**RECORD SET:**
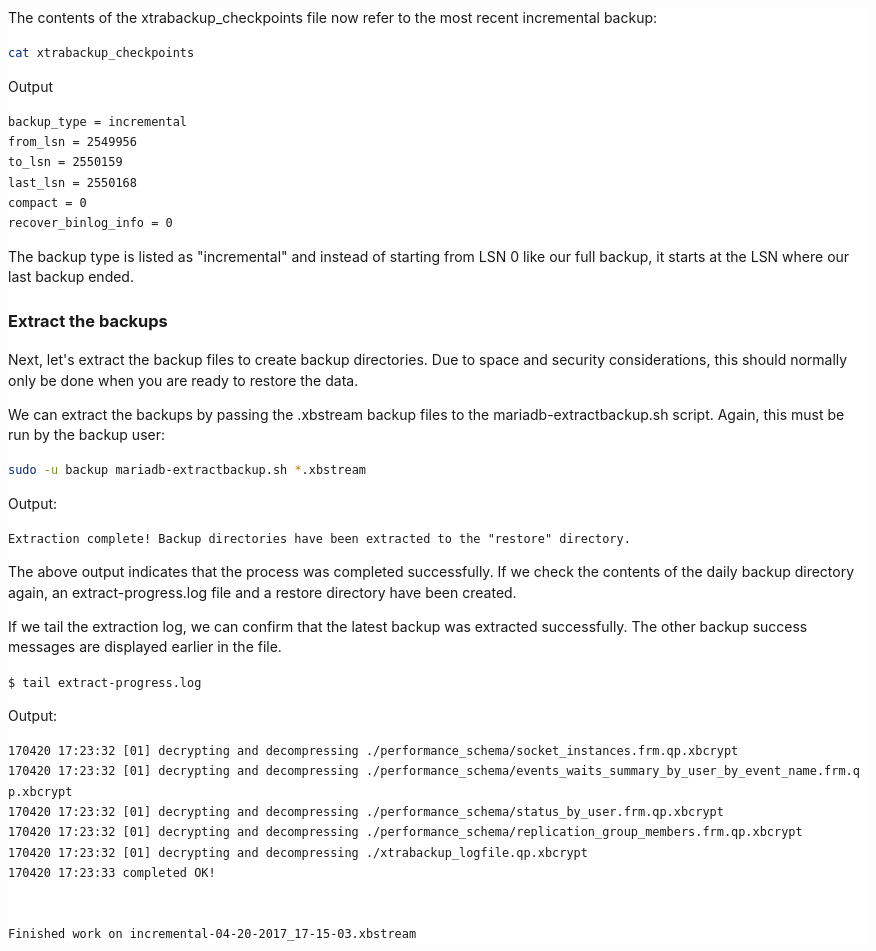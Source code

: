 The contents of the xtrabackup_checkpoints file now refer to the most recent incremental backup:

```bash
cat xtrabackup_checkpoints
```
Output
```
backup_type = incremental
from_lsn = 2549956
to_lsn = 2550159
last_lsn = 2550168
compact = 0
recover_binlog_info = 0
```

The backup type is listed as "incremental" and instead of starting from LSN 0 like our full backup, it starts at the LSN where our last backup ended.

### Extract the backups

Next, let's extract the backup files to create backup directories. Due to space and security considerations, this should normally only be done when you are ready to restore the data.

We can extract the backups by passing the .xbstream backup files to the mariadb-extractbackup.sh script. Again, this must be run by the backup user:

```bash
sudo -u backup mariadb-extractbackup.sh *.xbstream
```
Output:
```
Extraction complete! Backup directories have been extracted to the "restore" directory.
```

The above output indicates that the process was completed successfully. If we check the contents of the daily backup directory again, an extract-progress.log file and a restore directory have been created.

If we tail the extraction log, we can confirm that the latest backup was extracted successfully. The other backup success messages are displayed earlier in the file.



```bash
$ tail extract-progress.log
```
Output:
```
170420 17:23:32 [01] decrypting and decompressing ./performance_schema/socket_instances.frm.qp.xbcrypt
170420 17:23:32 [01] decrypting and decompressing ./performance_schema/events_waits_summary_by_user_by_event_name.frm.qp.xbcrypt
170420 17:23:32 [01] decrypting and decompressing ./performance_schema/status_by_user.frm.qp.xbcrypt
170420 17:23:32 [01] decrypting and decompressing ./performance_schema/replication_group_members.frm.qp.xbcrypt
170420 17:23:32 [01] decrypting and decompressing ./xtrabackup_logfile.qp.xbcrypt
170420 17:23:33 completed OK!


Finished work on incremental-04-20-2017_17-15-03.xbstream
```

**TO DO:** Copy every line of the data that carries the word "successfully".

**ANSWER TO THE EXERCISE:**
The above output indicates that the process was completed successfully. If we check the contents of the daily backup directory again, an extract-progress.log file and a restore directory have been created.
If we tail the extraction log, we can confirm that the latest backup was extracted successfully. The other backup success messages are displayed earlier in the file.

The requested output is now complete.